OpenUP is a Coordination and Support Action funded by the European Union. We focus on key aspects and challenges of the currently transforming science landscape and are looking into novel approaches of peer review, dissemination, and impact measurement. Our goal is to come up with recommendations for researchers and policy makers on how to support and promote a more open science. We just launched the first beta version of the OpenUP Hub, an open, dynamic and collaborative knowledge environment that already collects some information relevant to the review-dissemination-assessment phases of the research lifecycle. The Hub is still under development and will grow further during the next two years. Another main activity right now is the 1st international Open Science conference called Open Science Fair that we are co-organising. The conference will take place on 6-8 September in Athens. Registration to the conference is still open for a few days!
2. Why do you think Open Science and science communication are so important today?
Science is currently undergoing some fundamental changes, not at last due to the possibilities that the internet is offering us. Dissemination has become much more than presenting the results of your research to your peers at conferences or in scientific publications. Researchers can start presenting and promoting their activities and interim results much earlier in the research process – sometimes even before the actual project starts. Via blog posts and messages in social media channels or also in online videos you can communicate to your peers in a rather quick and powerful way.
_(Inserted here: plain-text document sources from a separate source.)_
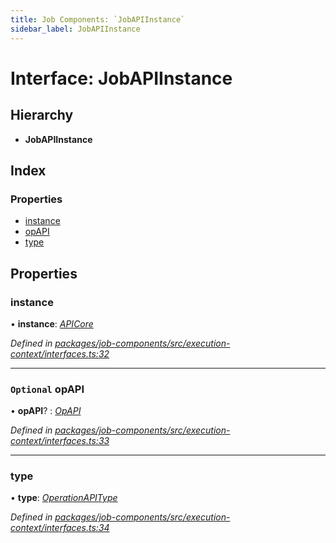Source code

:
 ```yaml
---
title: Job Components: `JobAPIInstance`
sidebar_label: JobAPIInstance
---
```


# Interface: JobAPIInstance

## Hierarchy

* **JobAPIInstance**

## Index

### Properties

* [instance](jobapiinstance.md#instance)
* [opAPI](jobapiinstance.md#optional-opapi)
* [type](jobapiinstance.md#type)

## Properties

###  instance

• **instance**: *[APICore](../classes/apicore.md)*

*Defined in [packages/job-components/src/execution-context/interfaces.ts:32](https://github.com/terascope/teraslice/blob/b843209f9/packages/job-components/src/execution-context/interfaces.ts#L32)*

___

### `Optional` opAPI

• **opAPI**? : *[OpAPI](../overview.md#opapi)*

*Defined in [packages/job-components/src/execution-context/interfaces.ts:33](https://github.com/terascope/teraslice/blob/b843209f9/packages/job-components/src/execution-context/interfaces.ts#L33)*

___

###  type

• **type**: *[OperationAPIType](../overview.md#operationapitype)*

*Defined in [packages/job-components/src/execution-context/interfaces.ts:34](https://github.com/terascope/teraslice/blob/b843209f9/packages/job-components/src/execution-context/interfaces.ts#L34)*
Also it is becoming more and more important to communicate your results not only to your peers, but also to broader audiences. To be successful at this it is necessary to adopt a new way of communicating your research for it to be understandable and useful for the targeted audiences.
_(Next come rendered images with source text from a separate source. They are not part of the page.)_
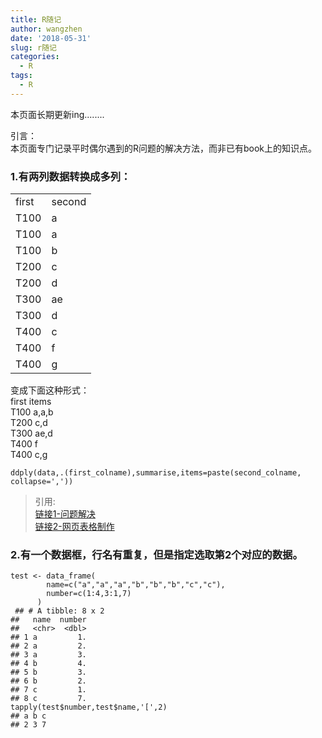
 ```yaml
---
title: R随记
author: wangzhen
date: '2018-05-31'
slug: r随记
categories:
  - R
tags:
  - R
---
```

本页面长期更新ing........

引言：<br>
本页面专门记录平时偶尔遇到的R问题的解决方法，而非已有book上的知识点。

### 1.有两列数据转换成多列：
<table class="table table-bordered table-striped table-condensed">
   <tr>
      <td>first</td>
      <td>second</td>
   </tr>
   <tr>
      <td>T100 </td>
      <td>a</td>
   </tr>
   <tr>
      <td>T100 </td>
      <td>a</td>
   </tr>
   <tr>
      <td>T100 </td>
      <td>b</td>
   </tr>
   <tr>
      <td>T200 </td>
      <td>c</td>
   </tr>
   <tr>
      <td>T200 </td>
      <td>d</td>
   </tr>
   <tr>
      <td>T300 </td>
      <td>ae</td>
   </tr>
   <tr>
      <td>T300 </td>
      <td>d</td>
   </tr>
   <tr>
      <td>T400 </td>
      <td>c</td>
   </tr>
   <tr>
      <td>T400</td>
      <td>f</td>
   </tr>
   <tr>
      <td>T400 </td>
      <td>g</td>
   </tr>
</table>

变成下面这种形式：<br>
  first    items<br>
 T100     a,a,b<br>
 T200        c,d<br>
 T300      ae,d<br>
 T400         f<br>
 T400        c,g<br>

```{r}
ddply(data,.(first_colname),summarise,items=paste(second_colname,
collapse=','))
```
> 引用:<br>[链接1-问题解决](http://f.dataguru.cn/thread-249421-1-1.html)<br>
> [链接2-网页表格制作](http://www.ituring.com.cn/article/3452)

### 2.有一个数据框，行名有重复，但是指定选取第2个对应的数据。
```{r}
test <- data_frame(
        name=c("a","a","a","b","b","b","c","c"),
        number=c(1:4,3:1,7)
      )
 ## # A tibble: 8 x 2
##   name  number
##   <chr>  <dbl>
## 1 a         1.
## 2 a         2.
## 3 a         3.
## 4 b         4.
## 5 b         3.
## 6 b         2.
## 7 c         1.
## 8 c         7.   
tapply(test$number,test$name,'[',2)  
## a b c 
## 2 3 7
```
3. Why have you decided to contact science communication professionals? And why Sparks & Co?
In context of our research on current dissemination practices we are collecting know-how and lessons learned on reaching audiences beyond the research community with research content. The goal is to produce guidelines and tips for researchers on how to plan their dissemination strategy to reach target audiences from the business sector and the general public. At first we wanted to talk to representatives from the targeted audiences themselves to find out what their requirements and expectations towards science communication are. However, this proved to be more difficult than expected, so we had the idea to gather this knowledge from the people who are already experienced with reaching out for these target audiences. Already in the beginning of the project we collected information about science communication professionals, and that is also when we came across Sparks & Co.
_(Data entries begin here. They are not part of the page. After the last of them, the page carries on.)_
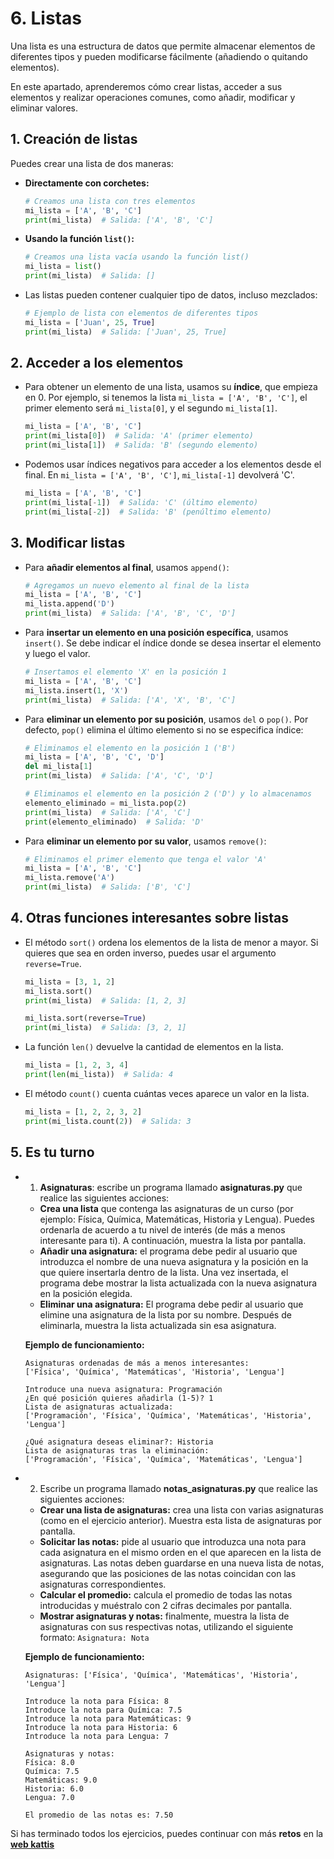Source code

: # 6. Listas

Una lista es una estructura de datos que permite almacenar elementos de diferentes tipos y pueden modificarse fácilmente (añadiendo o quitando elementos).

En este apartado, aprenderemos cómo crear listas, acceder a sus elementos y realizar operaciones comunes, como añadir, modificar y eliminar valores.

## 1. Creación de listas

Puedes crear una lista de dos maneras:

* **Directamente con corchetes:**

    ```py
    # Creamos una lista con tres elementos
    mi_lista = ['A', 'B', 'C']
    print(mi_lista)  # Salida: ['A', 'B', 'C']    
    ```

* **Usando la función `list()`:**

    ```py
    # Creamos una lista vacía usando la función list()
    mi_lista = list()
    print(mi_lista)  # Salida: []
    ```

* Las listas pueden contener cualquier tipo de datos, incluso mezclados:

    ```py
    # Ejemplo de lista con elementos de diferentes tipos
    mi_lista = ['Juan', 25, True]  
    print(mi_lista)  # Salida: ['Juan', 25, True]
    ```

## 2. Acceder a los elementos

* Para obtener un elemento de una lista, usamos su **índice**, que empieza en 0. Por ejemplo, si tenemos la lista `mi_lista = ['A', 'B', 'C']`, el primer elemento será `mi_lista[0]`, y el segundo `mi_lista[1]`.

    ```py
    mi_lista = ['A', 'B', 'C']
    print(mi_lista[0])  # Salida: 'A' (primer elemento)
    print(mi_lista[1])  # Salida: 'B' (segundo elemento)
    ```

* Podemos usar índices negativos para acceder a los elementos desde el final. En `mi_lista = ['A', 'B', 'C']`, `mi_lista[-1]` devolverá 'C'.

    ```py
    mi_lista = ['A', 'B', 'C']
    print(mi_lista[-1])  # Salida: 'C' (último elemento)
    print(mi_lista[-2])  # Salida: 'B' (penúltimo elemento)
    ```

## 3. Modificar listas

* Para **añadir elementos al final**, usamos `append()`:
  
    ```py
    # Agregamos un nuevo elemento al final de la lista
    mi_lista = ['A', 'B', 'C']
    mi_lista.append('D')
    print(mi_lista)  # Salida: ['A', 'B', 'C', 'D']
    ```

* Para **insertar un elemento en una posición específica**, usamos `insert()`. Se debe indicar el índice donde se desea insertar el elemento y luego el valor.

    ```py
    # Insertamos el elemento 'X' en la posición 1
    mi_lista = ['A', 'B', 'C']
    mi_lista.insert(1, 'X')  
    print(mi_lista)  # Salida: ['A', 'X', 'B', 'C']    
    ```

* Para **eliminar un elemento por su posición**, usamos `del` o `pop()`. Por defecto, `pop()` elimina el último elemento si no se especifica índice:

    ```py
    # Eliminamos el elemento en la posición 1 ('B')
    mi_lista = ['A', 'B', 'C', 'D']
    del mi_lista[1]
    print(mi_lista)  # Salida: ['A', 'C', 'D']

    # Eliminamos el elemento en la posición 2 ('D') y lo almacenamos
    elemento_eliminado = mi_lista.pop(2)
    print(mi_lista)  # Salida: ['A', 'C']
    print(elemento_eliminado)  # Salida: 'D'
    ```

* Para **eliminar un elemento por su valor**, usamos `remove()`:

    ```py
    # Eliminamos el primer elemento que tenga el valor 'A'
    mi_lista = ['A', 'B', 'C']
    mi_lista.remove('A')
    print(mi_lista)  # Salida: ['B', 'C']
    ```

## 4. Otras funciones interesantes sobre listas

* El método `sort()` ordena los elementos de la lista de menor a mayor. Si quieres que sea en orden inverso, puedes usar el argumento `reverse=True`.

    ```py
    mi_lista = [3, 1, 2]
    mi_lista.sort()
    print(mi_lista)  # Salida: [1, 2, 3]

    mi_lista.sort(reverse=True)
    print(mi_lista)  # Salida: [3, 2, 1]
    ```

* La función `len()` devuelve la cantidad de elementos en la lista.

    ```py
    mi_lista = [1, 2, 3, 4]
    print(len(mi_lista))  # Salida: 4
    ```

* El método `count()` cuenta cuántas veces aparece un valor en la lista.

    ```py
    mi_lista = [1, 2, 2, 3, 2]
    print(mi_lista.count(2))  # Salida: 3
    ```

## 5. Es tu turno

* 1. **Asignaturas**: escribe un programa llamado **asignaturas.py** que realice las siguientes acciones:
    * **Crea una lista** que contenga las asignaturas de un curso (por ejemplo: Física, Química, Matemáticas, Historia y Lengua). Puedes ordenarla de acuerdo a tu nivel de interés (de más a menos interesante para ti). A continuación, muestra la lista por pantalla.
    * **Añadir una asignatura:** el programa debe pedir al usuario que introduzca el nombre de una nueva asignatura y la posición en la que quiere insertarla dentro de la lista. Una vez insertada, el programa debe mostrar la lista actualizada con la nueva asignatura en la posición elegida.
    * **Eliminar una asignatura:** El programa debe pedir al usuario que elimine una asignatura de la lista por su nombre. Después de eliminarla, muestra la lista actualizada sin esa asignatura.

    **Ejemplo de funcionamiento:** 

    ```
    Asignaturas ordenadas de más a menos interesantes:
    ['Física', 'Química', 'Matemáticas', 'Historia', 'Lengua']

    Introduce una nueva asignatura: Programación
    ¿En qué posición quieres añadirla (1-5)? 1
    Lista de asignaturas actualizada:
    ['Programación', 'Física', 'Química', 'Matemáticas', 'Historia', 'Lengua']

    ¿Qué asignatura deseas eliminar?: Historia
    Lista de asignaturas tras la eliminación:
    ['Programación', 'Física', 'Química', 'Matemáticas', 'Lengua']
    ```

* 2. Escribe un programa llamado **notas_asignaturas.py** que realice las siguientes acciones:
    * **Crear una lista de asignaturas:** crea una lista con varias asignaturas (como en el ejercicio anterior). Muestra esta lista de asignaturas por pantalla.
    * **Solicitar las notas:** pide al usuario que introduzca una nota para cada asignatura en el mismo orden en el que aparecen en la lista de asignaturas. Las notas deben guardarse en una nueva lista de notas, asegurando que las posiciones de las notas coincidan con las asignaturas correspondientes.
    * **Calcular el promedio:** calcula el promedio de todas las notas introducidas y muéstralo con 2 cifras decimales por pantalla.
    * **Mostrar asignaturas y notas:** finalmente, muestra la lista de asignaturas con sus respectivas notas, utilizando el siguiente formato: `Asignatura: Nota`

    **Ejemplo de funcionamiento:**
           
    ```
    Asignaturas: ['Física', 'Química', 'Matemáticas', 'Historia', 'Lengua']
    
    Introduce la nota para Física: 8
    Introduce la nota para Química: 7.5
    Introduce la nota para Matemáticas: 9
    Introduce la nota para Historia: 6
    Introduce la nota para Lengua: 7

    Asignaturas y notas:
    Física: 8.0
    Química: 7.5
    Matemáticas: 9.0
    Historia: 6.0
    Lengua: 7.0

    El promedio de las notas es: 7.50
    ```

Si has terminado todos los ejercicios, puedes continuar con más **retos** en la [**web kattis**](https://open.kattis.com/)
4. What are the next steps after interviewing these science communication professionals?
As a next step we will consolidate the key information gathered in the interviews and produce a first version of guidelines for communicating research outcomes to businesses and the general public. We will then test these guidelines in one of the OpenUP pilot studies, in which we collaborate with a smart city project. The goal is to validate the applicability of the guidelines in practice and to improve them based on the lessons learned from the pilot. In a final step we will propose communication standards for achieving the expected impact and a list of required skills that will help defining a newly emerging role of open science communication. This role description will support e.g. research organisations in planning and adapting resource and personnel management to the emerging science communication needs for targeting stakeholders beyond the research community.